L’instrumentalisation de la Justice par le pouvoir politique : une question actuelle mais pas nouvelle.

dimanche 17 février 2019.
 

Le diable se cache dans les détails.

L’instrumentalisation de la Justice par le pouvoir politique : une question actuelle mais pas nouvelle.

Lorsque l’on invoque en France la dépendance du pouvoir judiciaire par rapport au pouvoir exécutif, il est question du pouvoir hiérarchique du Garde des Sceaux sur les magistrats du Parquet et des modalités de nomination des procureurs. Et on suppose que les magistrats du siège ne sont pas concernés par cette dépendance. En réalité, la situation est plus complexe comme le montre le texte suivant.

Source : La réforme de la justice française. Un enjeu entre instrumentalisation et démocratie. Revue Droite et société. Février 2011. No 78. Extrait.

URL source : https://www.cairn.info/revue-droit-...
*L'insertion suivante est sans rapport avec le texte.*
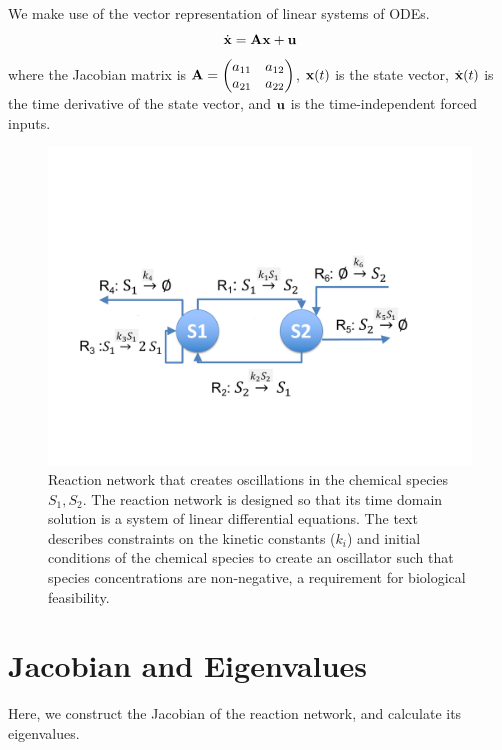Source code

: \documentclass{bmcart}
\begin{document}
We make use of the vector representation of linear systems of ODEs.
\begin{equation*}
\dot{\bf x} = {\bf A} {\bf x} + {\bf u}
\end{equation*} where the Jacobian matrix is
${\bf A} = \begin{pmatrix} a_{11} & a_{12} \\ a_{21} & a_{22} \\ \end{pmatrix}$,
${\bf x} (t)$ is the state vector,
$\dot {\bf x} (t)$ is the time derivative of the state vector, and ${\bf u}$ is the time-independent forced inputs.

\begin{figure}
        \centering
         \includegraphics[scale=0.5]{Fig1.pdf}
         \caption[]{Reaction network that creates oscillations in the chemical species $S_1, S_2$. The reaction network is designed so that its time domain solution is a system of linear differential equations. The text describes constraints on the kinetic constants ($k_i$) and initial conditions of the chemical species to create an oscillator such that species concentrations are non-negative, a requirement for biological feasibility.}
         \label{fig:reaction-network}
\end{figure}

\section{Jacobian and Eigenvalues}
Here, we construct the Jacobian of the reaction network, and calculate its eigenvalues.
\end{document}
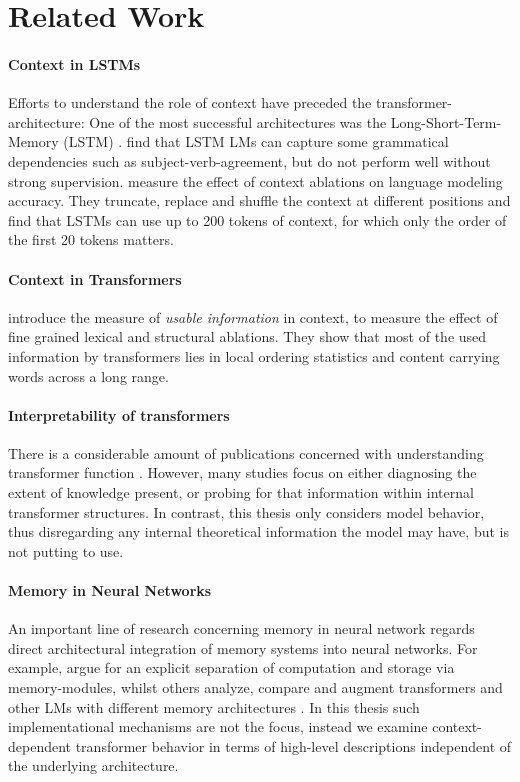 \section{Related Work}

\paragraph{Context in LSTMs} Efforts to understand the role of context have preceded the transformer-architecture: One of the most successful architectures was the Long-Short-Term-Memory (LSTM) \parencite{hochreiter_long_1997}. \textcite{linzen_assessing_2016} find that LSTM LMs can capture some grammatical dependencies such as subject-verb-agreement, but do not perform well without strong supervision. \textcite{khandelwal_sharp_2018} measure the effect of context ablations on language modeling accuracy. They truncate, replace and shuffle the context at different positions and find that LSTMs can use up to 200 tokens of context, for which only the order of the first 20 tokens matters.

\paragraph{Context in Transformers} \cite{oconnor_what_2021} introduce the measure of \textit{usable information} in context, to measure the effect of fine grained lexical and structural ablations.
They show that most of the used information by transformers lies in local ordering statistics and content carrying words across a long range.

\paragraph{Interpretability of transformers} There is a considerable amount of publications concerned with understanding transformer function \parencite{rogers_primer_2020}.
However, many studies focus on either diagnosing the extent of knowledge present, or probing for that information within internal transformer structures.
In contrast, this thesis only considers model behavior, thus disregarding any internal theoretical information the model may have, but is not putting to use.

\paragraph{Memory in Neural Networks} An important line of research concerning memory in neural network regards direct architectural integration of memory systems into neural networks.
For example, \cite{nematzadeh_memory_2020} argue for an explicit separation of computation and storage via memory-modules, whilst others analyze, compare and augment transformers and other LMs with different memory architectures  \parencite{yogatama_memory_2022,tay_efficient_2022}.
In this thesis such implementational mechanisms are not the focus, instead we examine context-dependent transformer behavior in terms of high-level descriptions independent of the underlying architecture.

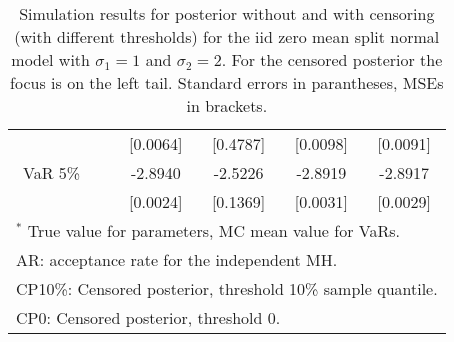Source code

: {\begin{table}
\begin{tabular}{cc cccc}
  && [0.0064] & [0.4787] & [0.0098] & [0.0091]  \\ 
VaR 5\% && -2.8940 & -2.5226 & -2.8919 & -2.8917  \\ 
 && [0.0024] & [0.1369] & [0.0031] & [0.0029]  \\ 
\hline 
\multicolumn{6}{l}{\footnotesize{$^*$ True value for parameters, MC mean value for VaRs.}}  \\ 
\multicolumn{6}{l}{\footnotesize{AR: acceptance rate for the independent MH.}}  \\ 
\multicolumn{6}{l}{\footnotesize{CP10\%: Censored posterior, threshold 10\% sample quantile.}}  \\ 
\multicolumn{6}{l}{\footnotesize{CP0: Censored posterior, threshold 0.}} 
\end{tabular}
 \caption{Simulation results for posterior without and with censoring (with different thresholds) for the iid zero mean split normal model with $\sigma_{1} = 1$ and $\sigma_{2} = 2$. For the censored posterior the focus is on the left tail. Standard errors in parantheses, MSEs in brackets.} 
\label{tab:iid}  
\end{table}
}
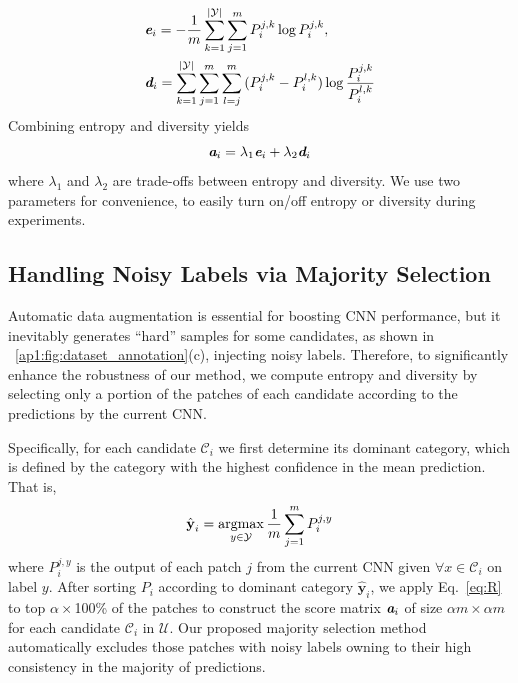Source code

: \begin{equation}
\label{eq:active_criteria}
\begin{split}
&\textbf{\em e}_i = -\frac{1}{m}\sum_{k=1}^{|\mathcal{Y}|}{\sum_{j=1}^{m}{P_i^{j,k}\log{P_i^{j,k}}}}, \\
&\textbf{\em d}_i = \sum_{k=1}^{|\mathcal{Y}|}{\sum_{j=1}^m{\sum_{l=j}^m{(P_i^{j,k}-P_i^{l,k})\log{\frac{P_i^{j,k}}{P_i^{l,k}}}}}}
\end{split}
\end{equation}
Combining entropy and diversity yields
\begin{equation}
\label{eq:R}
\textbf{\em a}_i =\lambda_1 \textbf{\em e}_i+\lambda_2 \textbf{\em d}_i
\end{equation}
where $\lambda_1$ and $\lambda_2$ are trade-offs between entropy and diversity. We use two parameters for convenience,  to easily turn on/off entropy or diversity during experiments.




\subsection{Handling Noisy Labels via Majority Selection}
\label{ch3:approach_property:handling_noisy_labels_majority_selection}

Automatic data augmentation is essential for boosting CNN performance, but it inevitably generates ``hard'' samples for some candidates, as shown in \figurename~\ref{ap1:fig:dataset_annotation}(c), injecting noisy labels. Therefore, to significantly enhance the robustness of our method, we compute entropy and diversity by selecting only a portion of the patches of each candidate according to the predictions by the current CNN.

Specifically, for each candidate $\mathcal{C}_i$ we first determine its dominant category, which is defined by the category with the highest confidence in the mean prediction. That is,
\begin{equation}
\label{eq:dominate_class}
\hat{\textbf{y}}_i =  \operatorname*{argmax}_{y \in \mathcal{Y}} \frac{1}{m}\sum_{j=1}^{m}P^{j,y}_i
\end{equation}
where $P^{j,y}_i$ is the output of each patch $j$ from the current CNN given $\forall x \in \mathcal{C}_i$ on label $y$. After sorting $P_i$ according to dominant category $\hat{\textbf{y}}_i$, we apply Eq.~\ref{eq:R} to top $\alpha\times$100\% of the patches to construct the score matrix $\textbf{\em a}_i$ of size $\alpha m \times \alpha m$ for each candidate $\mathcal{C}_i$ in $\mathcal{U}$. Our proposed majority selection method automatically excludes those patches with noisy labels owning to their high consistency in the majority of predictions.

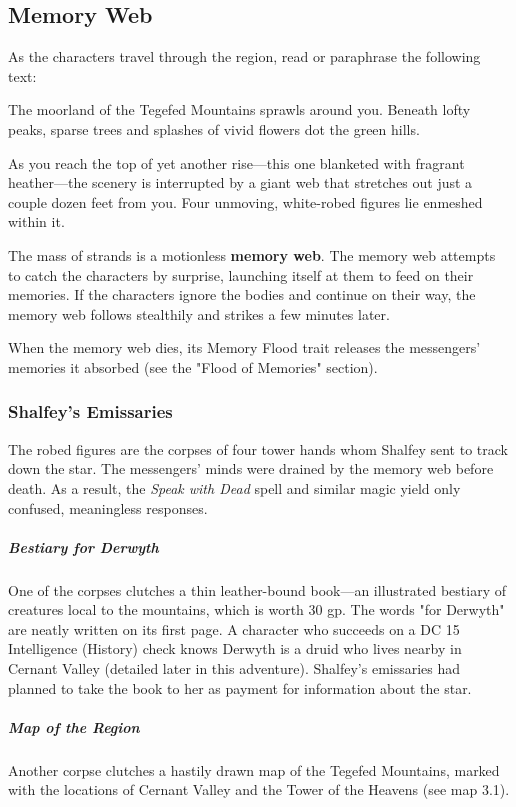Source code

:\documentclass[10pt,a4paper,twoside,bg=print,twocolumn,openany,nodeprecatedcode]{dndbook}
\begin{document}
\subsection{Memory Web}
As the characters travel through the region, read or paraphrase the following text:

\begin{DndReadAloud}{}
The moorland of the Tegefed Mountains sprawls around you. Beneath lofty peaks, sparse trees and splashes of vivid flowers dot the green hills.

As you reach the top of yet another rise—this one blanketed with fragrant heather—the scenery is interrupted by a giant web that stretches out just a couple dozen feet from you. Four unmoving, white-robed figures lie enmeshed within it.

\end{DndReadAloud}

The mass of strands is a motionless \textbf{memory web}. The memory web attempts to catch the characters by surprise, launching itself at them to feed on their memories. If the characters ignore the bodies and continue on their way, the memory web follows stealthily and strikes a few minutes later.

When the memory web dies, its Memory Flood trait releases the messengers' memories it absorbed (see the "Flood of Memories" section).

\subsubsection{Shalfey's Emissaries}
The robed figures are the corpses of four tower hands whom Shalfey sent to track down the star. The messengers' minds were drained by the memory web before death. As a result, the \textit{Speak with Dead} spell and similar magic yield only confused, meaningless responses.

\subparagraph{Bestiary for Derwyth}
One of the corpses clutches a thin leather-bound book—an illustrated bestiary of creatures local to the mountains, which is worth 30 gp. The words "for Derwyth" are neatly written on its first page. A character who succeeds on a DC 15 Intelligence (History) check knows Derwyth is a druid who lives nearby in Cernant Valley (detailed later in this adventure). Shalfey's emissaries had planned to take the book to her as payment for information about the star.

\subparagraph{Map of the Region}
Another corpse clutches a hastily drawn map of the Tegefed Mountains, marked with the locations of Cernant Valley and the Tower of the Heavens (see map 3.1).
\end{document}
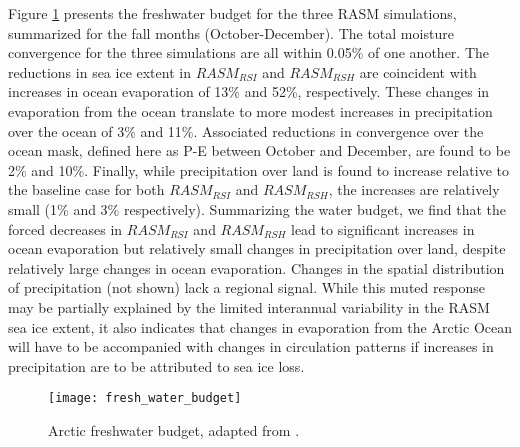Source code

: Figure \ref{fig:fwb} presents the freshwater budget for the three RASM simulations, summarized for the fall months (October-December). %
The total moisture convergence for the three simulations are all within 0.05\% of one another. %
The reductions in sea ice extent in $RASM_{RSI}$ and $RASM_{RSH}$ are coincident with increases in ocean evaporation of 13\% and 52\%, respectively.
These changes in evaporation from the ocean translate to more modest increases in precipitation over the ocean of 3\% and 11\%.
Associated reductions in convergence over the ocean mask, defined here as P-E between October and December, are found to be 2\% and 10\%. %
Finally, while precipitation over land is found to increase relative to the baseline case for both $RASM_{RSI}$ and $RASM_{RSH}$, the increases are relatively small (1\% and 3\% respectively). %
Summarizing the water budget, we find that the forced decreases in $RASM_{RSI}$ and $RASM_{RSH}$ lead to significant increases in ocean evaporation but relatively small changes in precipitation over land, despite relatively large changes in ocean evaporation. %
Changes in the spatial distribution of precipitation (not shown) lack a regional signal. %
While this muted response may be partially explained by the limited interannual variability in the RASM sea ice extent, it also indicates that changes in evaporation from the Arctic Ocean will have to be accompanied with changes in circulation patterns if increases in precipitation are to be attributed to sea ice loss.

\begin{figure}
  \centering
  \texttt{[image: fresh\_water\_budget]}
  \caption{Arctic freshwater budget, adapted from \citet{Serreze_2006a}.}
  \label{fig:fwb} %
\end{figure}

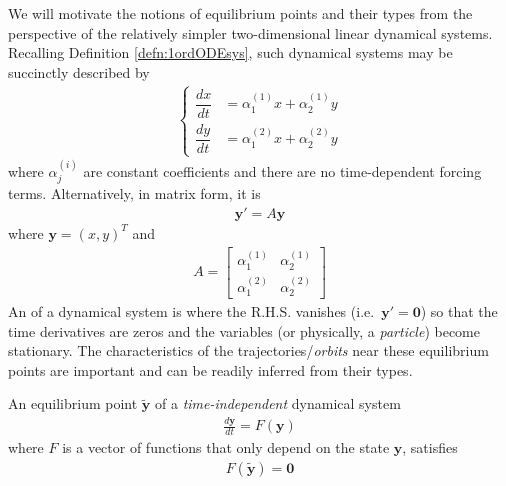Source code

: We will motivate the notions of equilibrium points and their types from the perspective of the relatively simpler two-dimensional linear dynamical systems. Recalling Definition \ref{defn:1ordODEsys}, such dynamical systems may be succinctly described by
\begin{align}
\left\{\begin{alignedat}{1}
\dfrac{dx}{dt} &= \alpha_1^{(1)} x + \alpha_2^{(1)} y \\
\dfrac{dy}{dt} &= \alpha_1^{(2)} x + \alpha_2^{(2)} y   
\end{alignedat}\right.
\label{eqn:2ddynexplicit}
\end{align}
where $\alpha_j^{(i)}$ are constant coefficients and there are no time-dependent forcing terms. Alternatively, in matrix form, it is
\begin{align}
\textbf{y}' = A\textbf{y} \label{eqn:17.2}
\end{align}
where $\textbf{y} = (x,y)^T$ and
\begin{align}
A = 
\begin{bmatrix}
\alpha_1^{(1)} & \alpha_2^{(1)} \\
\alpha_1^{(2)} & \alpha_2^{(2)} 
\end{bmatrix}
\label{eqn:2ddynexplicit2}
\end{align}
An  of a dynamical system is where the R.H.S. vanishes (i.e.\ $\textbf{y}' = \textbf{0}$) so that the time derivatives are zeros and the variables (or physically, a \textit{particle}) become stationary. The characteristics of the trajectories/\textit{orbits} near these equilibrium points are important and can be readily inferred from their types.
\begin{defn}
\label{defn:eqpts}
An equilibrium point $\tilde{\textbf{y}}$ of a \textit{time-independent} dynamical system
\begin{align}
\frac{d\textbf{y}}{dt} = F(\textbf{y}) \label{eqn:eqpts1}
\end{align}
where $F$ is a vector of functions that only depend on the state $\textbf{y}$, satisfies
\begin{align}
F(\tilde{\textbf{y}}) = \textbf{0} \label{eqn:eqpts2}
\end{align}
\end{defn}
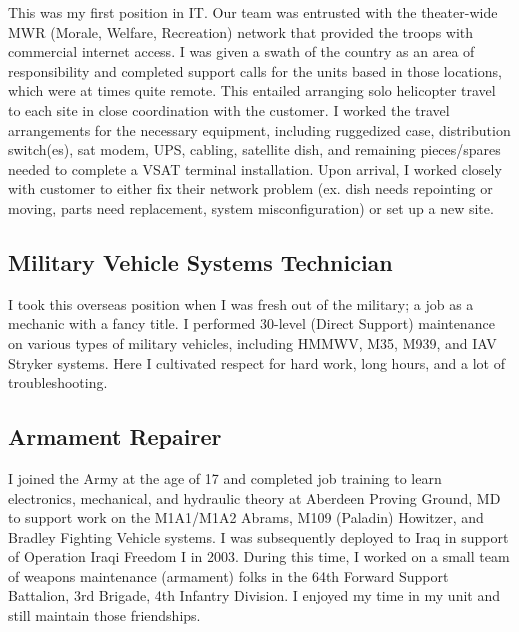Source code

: \documentclass{article}
\begin{document}
{\noindent}This was my first position in IT. Our team was entrusted with the theater-wide MWR (Morale, Welfare, Recreation) network that provided the troops with commercial internet access. I was given a swath of the country as an area of responsibility and completed support calls for the units based in those locations, which were at times quite remote. This entailed arranging solo helicopter travel to each site in close coordination with the customer. I worked the travel arrangements for the necessary equipment, including ruggedized case, distribution switch(es), sat modem, UPS, cabling, satellite dish, and remaining pieces/spares needed to complete a VSAT terminal installation. Upon arrival, I worked closely with customer to either fix their network problem (ex. dish needs repointing or moving, parts need replacement, system misconfiguration) or set up a new site.
\\\subsection { Military Vehicle Systems Technician }

{\noindent}I took this overseas position when I was fresh out of the military; a job as a mechanic with a fancy title. I performed 30-level (Direct Support) maintenance on various types of military vehicles, including HMMWV, M35, M939, and IAV Stryker systems. Here I cultivated respect for hard work, long hours, and a lot of troubleshooting.
\\\subsection { Armament Repairer }

{\noindent}I joined the Army at the age of 17 and completed job training to learn electronics, mechanical, and hydraulic theory at Aberdeen Proving Ground, MD to support work on the M1A1/M1A2 Abrams, M109 (Paladin) Howitzer, and Bradley Fighting Vehicle systems. I was subsequently deployed to Iraq in support of Operation Iraqi Freedom I in 2003. During this time, I worked on a small team of weapons maintenance (armament) folks in the 64th Forward Support Battalion, 3rd Brigade, 4th Infantry Division. I enjoyed my time in my unit and still maintain those friendships.
\\
\end{document}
3. La remise en question de la séparation des pouvoirs

Les vicissitudes contemporaines de la séparation des pouvoirs constituent enfin un levier, puissant, de l’instrumentalisation du juge. Il ne saurait être question ici de dire l’histoire des incursions du pouvoir exécutif dans les attributions du pouvoir judiciaire – ce n’est pas le lieu – pas plus qu’il ne s’agit de mythifier un hypothétique âge d’or où les pouvoirs auraient cohabité sans heurts, les uns respectueux des prérogatives des autres. En réalité, la coexistence n’a jamais été pacifique et, pour ne prendre qu’un exemple, les premières années de la Ve République avaient donné à voir une « autorité » judiciaire – la Justice n’était déjà plus un « pouvoir » – incapable de s’opposer aux oukases de l’exécutif. La vision contemporaine d’une justice déconsidérée, méprisée en son indépendance, frustrée de sa prééminence, procède donc, dans une certaine mesure, de l’illusion chronologique. Une focale plus large permettrait même d’appréhender une réalité opposée, où le rôle régulateur de la Justice serait en constante expansion : le nombre d’affaires qui lui sont soumises, l’ouverture – via la Cour européenne des droits de l’homme et le Conseil constitutionnel – de possibilités de contrôle du juge sur la loi même, l’avènement de politiques d’opposabilité (logement, garde d’enfants, etc...) participent de cette évolution.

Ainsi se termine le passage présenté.